M. Jacques Mézard, rapporteur. - En réponse à notre collègue Michel Delebarre, qui redoute une « triple peine », pour reprendre son expression, je ne suis pas personnellement convaincu par sa survenance. En effet, je rappellerai d'abord, en ce qui concerne les conséquences de la suppression de la taxe professionnelle, qu'une mission travaille actuellement sur ce sujet. En ce qui concerne ensuite la péréquation horizontale, ce n'est pas le principe du système péréquateur, qui fait l'objet d'un consensus assez général parmi nos collègues, surtout quand on regarde le montant global de celle-ci qui s'établit à 150 millions d'euros, mais davantage les méthodes de calculs employées pour son application qui font débat. Pour en venir à l'exemple de la politique d'insertion à Dunkerque, mise en oeuvre par une agence de développement à la fois municipale et communautaire, je tiens à préciser que notre dispositif n'a pas vocation à prendre en compte tous les efforts de mutualisation, mais de sélectionner des éléments communs pertinents, permettant de l'apprécier pour toutes les collectivités sur le territoire national, en se calant notamment sur les services supports. Alors certes, on peut considérer que la mutualisation n'est pas un but en soi, mais elle doit permettre de répondre prioritairement aux services de toutes nos communes. A titre d'exemple, j'observe, en tant que président d'une agglomération, que la ville-centre dispose d'un service instructeur en matière d'urbanisme, alors que les vingt-quatre communes autour font appel à la Direction départementale des territoires, situation qui ne peut perdurer, la solution de sagesse étant que le service centre devienne un service mutualisé, qui n'enlèvera d'ailleurs aucun pouvoir aux maires de ces communes. Ce n'est donc en rien une peine, et il ne s'agit pas seulement de valoriser ces services intercommunaux mais d'avoir un meilleur service rendu pour les citoyens avec une simplification administrative.

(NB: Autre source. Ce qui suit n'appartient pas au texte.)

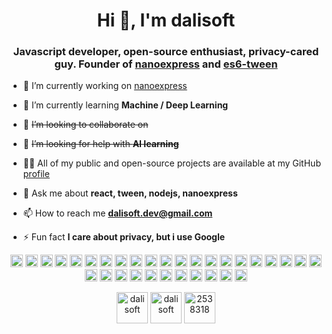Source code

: <h1 align="center">Hi 👋, I'm dalisoft</h1>
<h3 align="center">Javascript developer, open-source enthusiast, privacy-cared guy. Founder of <a href="https://github.com/nanoexpress">nanoexpress</a> and <a href="https://github.com/tweenjs/es6-tween">es6-tween</a></h3>

- 🔭 I’m currently working on [nanoexpress](https://nanoexpress.js.org)

- 🌱 I’m currently learning **Machine / Deep Learning**

- 👯 <strike>  I’m looking to collaborate on []() </strike>

- 🤝 <strike> I’m looking for help with **AI learning** </strike>

- 👨‍💻 All of my public and open-source projects are available at my GitHub [profile](https://github.com/dalisoft)

- 💬 Ask me about **react, tween, nodejs, nanoexpress**

- 📫 How to reach me **dalisoft.dev@gmail.com**

- ⚡ Fun fact **I care about privacy, but i use Google**

<p align="center">

<img src="https://devicons.github.io/devicon/devicon.git/icons/javascript/javascript-original.svg" alt="javascript" width="20" height="20"/>
<img src="https://devicons.github.io/devicon/devicon.git/icons/python/python-original.svg" alt="python" width="20" height="20"/>

<img src="https://devicons.github.io/devicon/devicon.git/icons/angularjs/angularjs-original.svg" alt="angularjs" width="20" height="20"/>
<img src="https://devicons.github.io/devicon/devicon.git/icons/react/react-original-wordmark.svg" alt="react" width="20" height="20"/>
<img src="https://upload.wikimedia.org/wikipedia/commons/thumb/1/1b/Svelte_Logo.svg/498px-Svelte_Logo.svg.png" alt="svelte" width="20" height="20"/>

<img src="https://devicons.github.io/devicon/devicon.git/icons/redux/redux-original.svg" alt="redux" width="20" height="20"/>

<img src="https://devicons.github.io/devicon/devicon.git/icons/html5/html5-original-wordmark.svg" alt="html5" width="20" height="20"/>
<img src="https://devicons.github.io/devicon/devicon.git/icons/css3/css3-original-wordmark.svg" alt="css3" width="20" height="20"/>

<img src="https://devicons.github.io/devicon/devicon.git/icons/bootstrap/bootstrap-plain.svg" alt="bootstrap" width="20" height="20"/>
<img src="https://raw.githubusercontent.com/gilbarbara/logos/804dc257b59e144eaca5bc6ffd16949752c6f789/logos/bulma.svg" alt="bulma" width="20" height="20"/>
<img src="https://www.vectorlogo.zone/logos/gatsbyjs/gatsbyjs-icon.svg" alt="gatsby" width="20" height="20"/>
<img src="https://cdn.worldvectorlogo.com/logos/nextjs-3.svg" alt="nextjs" width="20" height="20"/>

<img src="https://upload.wikimedia.org/wikipedia/commons/d/d1/Ionic_Logo.svg" alt="ionic" width="20" height="20"/>
<img src="https://reactnative.dev/img/header_logo.svg" alt="reactnative" width="20" height="20"/>

<img src="https://devicons.github.io/devicon/devicon.git/icons/mysql/mysql-original-wordmark.svg" alt="mysql" width="20" height="20"/>
<img src="https://devicons.github.io/devicon/devicon.git/icons/postgresql/postgresql-original-wordmark.svg" alt="postgresql" width="20" height="20"/>
<img src="https://devicons.github.io/devicon/devicon.git/icons/redis/redis-original-wordmark.svg" alt="redis" width="20" height="20"/>

<img src="https://www.vectorlogo.zone/logos/babeljs/babeljs-icon.svg" alt="babel" width="20" height="20"/>
<img src="https://devicons.github.io/devicon/devicon.git/icons/webpack/webpack-original.svg" alt="webpack" width="20" height="20"/>
<img src="https://devicons.github.io/devicon/devicon.git/icons/sass/sass-original.svg" alt="sass" width="20" height="20"/>
<img src="https://i.ibb.co/Yj6p14L/jest.png" alt="jest" width="20" height="20"/>
<img src="https://i.ibb.co/Qk299CX/puppeteer.png" alt="puppeteer" width="20" height="20"/>

<img src="https://devicons.github.io/devicon/devicon.git/icons/nodejs/nodejs-original-wordmark.svg" alt="nodejs" width="20" height="20"/>
<img src="https://devicons.github.io/devicon/devicon.git/icons/express/express-original-wordmark.svg" alt="express" width="20" height="20"/>
<img src="https://devicons.github.io/devicon/devicon.git/icons/laravel/laravel-plain-wordmark.svg" alt="laravel" width="20" height="20"/>

<img src="https://www.vectorlogo.zone/logos/opencv/opencv-icon.svg" alt="opencv" width="20" height="20"/>
<img src="https://www.vectorlogo.zone/logos/tensorflow/tensorflow-icon.svg" alt="tensorflow" width="20" height="20"/>

<img src="https://devicons.github.io/devicon/devicon.git/icons/linux/linux-original.svg" alt="linux" width="20" height="20"/>
<img src="https://www.vectorlogo.zone/logos/git-scm/git-scm-icon.svg" alt="git" width="20" height="20"/>
<img src="https://www.vectorlogo.zone/logos/gnu_bash/gnu_bash-icon.svg" alt="bash" width="20" height="20"/>
<img src="https://devicons.github.io/devicon/devicon.git/icons/docker/docker-original-wordmark.svg" alt="docker" width="20" height="20"/>
<img src="https://devicons.github.io/devicon/devicon.git/icons/nginx/nginx-original.svg" alt="nginx" width="20" height="20"/>
</p>

<p align="center">
<a href="https://twitter.com/dalisoft" target="blank"><img align="center" src="https://cdn.jsdelivr.net/npm/simple-icons@3.0.1/icons/twitter.svg" alt="dalisoft" width="50" height="50" /></a>
<a href="https://linkedin.com/in/dalisoft" target="blank"><img align="center" src="https://cdn.jsdelivr.net/npm/simple-icons@3.0.1/icons/linkedin.svg" alt="dalisoft" width="50" height="50" /></a>
<a href="https://stackoverflow.com/users/2538318" target="blank"><img align="center" src="https://cdn.jsdelivr.net/npm/simple-icons@3.0.1/icons/stackoverflow.svg" alt="2538318" width="50" height="50" /></a>
</p>
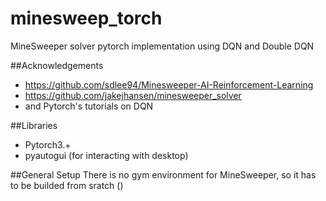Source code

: # minesweep_torch

MineSweeper solver pytorch implementation using DQN and Double DQN

##Acknowledgements
* https://github.com/sdlee94/Minesweeper-AI-Reinforcement-Learning
* https://github.com/jakejhansen/minesweeper_solver
* and Pytorch's tutorials on DQN
 
##Libraries
* Pytorch3.+ 
* pyautogui (for interacting with desktop)

##General Setup
There is no gym environment for MineSweeper, so it has to be builded from sratch ()
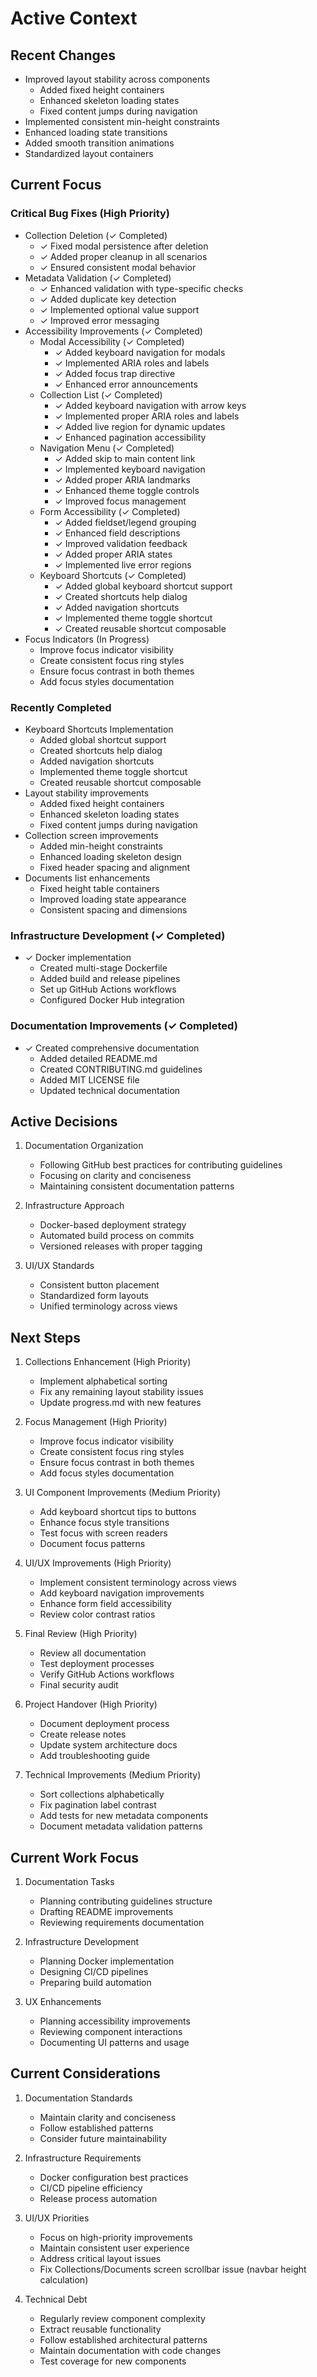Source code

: # Active Context

## Recent Changes

- Improved layout stability across components
  * Added fixed height containers
  * Enhanced skeleton loading states
  * Fixed content jumps during navigation
- Implemented consistent min-height constraints
- Enhanced loading state transitions
- Added smooth transition animations
- Standardized layout containers

## Current Focus

### Critical Bug Fixes (High Priority)
- Collection Deletion (✓ Completed)
  * ✓ Fixed modal persistence after deletion
  * ✓ Added proper cleanup in all scenarios
  * ✓ Ensured consistent modal behavior
- Metadata Validation (✓ Completed)
  * ✓ Enhanced validation with type-specific checks
  * ✓ Added duplicate key detection
  * ✓ Implemented optional value support
  * ✓ Improved error messaging
- Accessibility Improvements (✓ Completed)
  * Modal Accessibility (✓ Completed)
    - ✓ Added keyboard navigation for modals
    - ✓ Implemented ARIA roles and labels
    - ✓ Added focus trap directive
    - ✓ Enhanced error announcements
  * Collection List (✓ Completed)
    - ✓ Added keyboard navigation with arrow keys
    - ✓ Implemented proper ARIA roles and labels
    - ✓ Added live region for dynamic updates
    - ✓ Enhanced pagination accessibility
  * Navigation Menu (✓ Completed)
    - ✓ Added skip to main content link
    - ✓ Implemented keyboard navigation
    - ✓ Added proper ARIA landmarks
    - ✓ Enhanced theme toggle controls
    - ✓ Improved focus management
  * Form Accessibility (✓ Completed)
    - ✓ Added fieldset/legend grouping
    - ✓ Enhanced field descriptions
    - ✓ Improved validation feedback
    - ✓ Added proper ARIA states
    - ✓ Implemented live error regions
  * Keyboard Shortcuts (✓ Completed)
    - ✓ Added global keyboard shortcut support
    - ✓ Created shortcuts help dialog
    - ✓ Added navigation shortcuts
    - ✓ Implemented theme toggle shortcut
    - ✓ Created reusable shortcut composable
- Focus Indicators (In Progress)
    - Improve focus indicator visibility
    - Create consistent focus ring styles
    - Ensure focus contrast in both themes
    - Add focus styles documentation

### Recently Completed
- Keyboard Shortcuts Implementation
  * Added global shortcut support
  * Created shortcuts help dialog
  * Added navigation shortcuts
  * Implemented theme toggle shortcut
  * Created reusable shortcut composable
- Layout stability improvements
  * Added fixed height containers
  * Enhanced skeleton loading states
  * Fixed content jumps during navigation
- Collection screen improvements
  * Added min-height constraints
  * Enhanced loading skeleton design
  * Fixed header spacing and alignment
- Documents list enhancements
  * Fixed height table containers
  * Improved loading state appearance
  * Consistent spacing and dimensions

### Infrastructure Development (✓ Completed)
- ✓ Docker implementation
  * Created multi-stage Dockerfile
  * Added build and release pipelines
  * Set up GitHub Actions workflows
  * Configured Docker Hub integration

### Documentation Improvements (✓ Completed)
- ✓ Created comprehensive documentation
  * Added detailed README.md
  * Created CONTRIBUTING.md guidelines
  * Added MIT LICENSE file
  * Updated technical documentation

## Active Decisions

1. Documentation Organization
   - Following GitHub best practices for contributing guidelines
   - Focusing on clarity and conciseness
   - Maintaining consistent documentation patterns

2. Infrastructure Approach
   - Docker-based deployment strategy
   - Automated build process on commits
   - Versioned releases with proper tagging

3. UI/UX Standards
   - Consistent button placement
   - Standardized form layouts
   - Unified terminology across views

## Next Steps

1. Collections Enhancement (High Priority)
   - Implement alphabetical sorting
   - Fix any remaining layout stability issues
   - Update progress.md with new features

2. Focus Management (High Priority)
   - Improve focus indicator visibility
   - Create consistent focus ring styles
   - Ensure focus contrast in both themes
   - Add focus styles documentation

2. UI Component Improvements (Medium Priority)
   - Add keyboard shortcut tips to buttons
   - Enhance focus style transitions
   - Test focus with screen readers
   - Document focus patterns

2. UI/UX Improvements (High Priority)
   - Implement consistent terminology across views
   - Add keyboard navigation improvements
   - Enhance form field accessibility
   - Review color contrast ratios

2. Final Review (High Priority)
   - Review all documentation
   - Test deployment processes
   - Verify GitHub Actions workflows
   - Final security audit

3. Project Handover (High Priority)
   - Document deployment process
   - Create release notes
   - Update system architecture docs
   - Add troubleshooting guide

4. Technical Improvements (Medium Priority)
   - Sort collections alphabetically
   - Fix pagination label contrast
   - Add tests for new metadata components
   - Document metadata validation patterns

## Current Work Focus

1. Documentation Tasks
   - Planning contributing guidelines structure
   - Drafting README improvements
   - Reviewing requirements documentation

2. Infrastructure Development
   - Planning Docker implementation
   - Designing CI/CD pipelines
   - Preparing build automation

3. UX Enhancements
   - Planning accessibility improvements
   - Reviewing component interactions
   - Documenting UI patterns and usage

## Current Considerations

1. Documentation Standards
   - Maintain clarity and conciseness
   - Follow established patterns
   - Consider future maintainability

2. Infrastructure Requirements
   - Docker configuration best practices
   - CI/CD pipeline efficiency
   - Release process automation

3. UI/UX Priorities
   - Focus on high-priority improvements
   - Maintain consistent user experience
   - Address critical layout issues
   - Fix Collections/Documents screen scrollbar issue (navbar height calculation)

4. Technical Debt
   - Regularly review component complexity
   - Extract reusable functionality
   - Follow established architectural patterns
   - Maintain documentation with code changes
   - Test coverage for new components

M. Michel Delebarre. - Pour reprendre le cas de l'urbanisme, lorsque cette compétence est assurée par une agence, que ce soit pour la ville-centre ou les autres communes, c'est bien celle-ci qui rend le service.
M. François Grosdidier. - Même en ce qui concerne l'instruction des permis de construire ?
M. Michel Delebarre. - Parfaitement. Chez nous, ce n'est pas la direction départementale des territoires mais bien l'agence d'urbanisme, autrement dit une structure régie par la loi de 1901 et dépendant des collectivités, qui rend ce service. Dès lors, je crains que dans la manière dont votre dispositif identifie la mutualisation au niveau de l'intercommunalité, ce type d'agence n'apparaisse pas, ce qui serait paradoxal puisqu'un malus serait prévu alors même qu'il y a un élément d'intégration.
M. Yves Détraigne, rapporteur. - Vous évoquez donc un cas où les doublons ont été évités grâce à cette agence, qui n'est ni une collectivité ni une intercommunalité. Mais c'est finalement tout l'enjeu de la mutualisation : proposer un service commun afin de ne plus laisser subsister de doublons. Il ne s'agit évidemment pas de « pénaliser » un ensemble commune-intercommunalité où ce problème ne se poserait pas.
M. Michel Delebarre. - D'accord, mais je ne parviens pas à comprendre comment vous entendez repérer ce qui n'est pas directement intégré dans les services...
Mme Jacqueline Gourault, présidente. - Cet exemple est tout à fait intéressant, puisqu'au fond il s'agit d'un service externalisé, la question de sa prise en compte se pose.
M. Edmond Hervé. - Il est même possible de compliquer le raisonnement, si l'on prend l'exemple d'une association départementale de maires, extrêmement bien organisée et qui réalise du conseil en matière de légalité. Voilà un excellent exemple d'intégration où il n'y a pas de service !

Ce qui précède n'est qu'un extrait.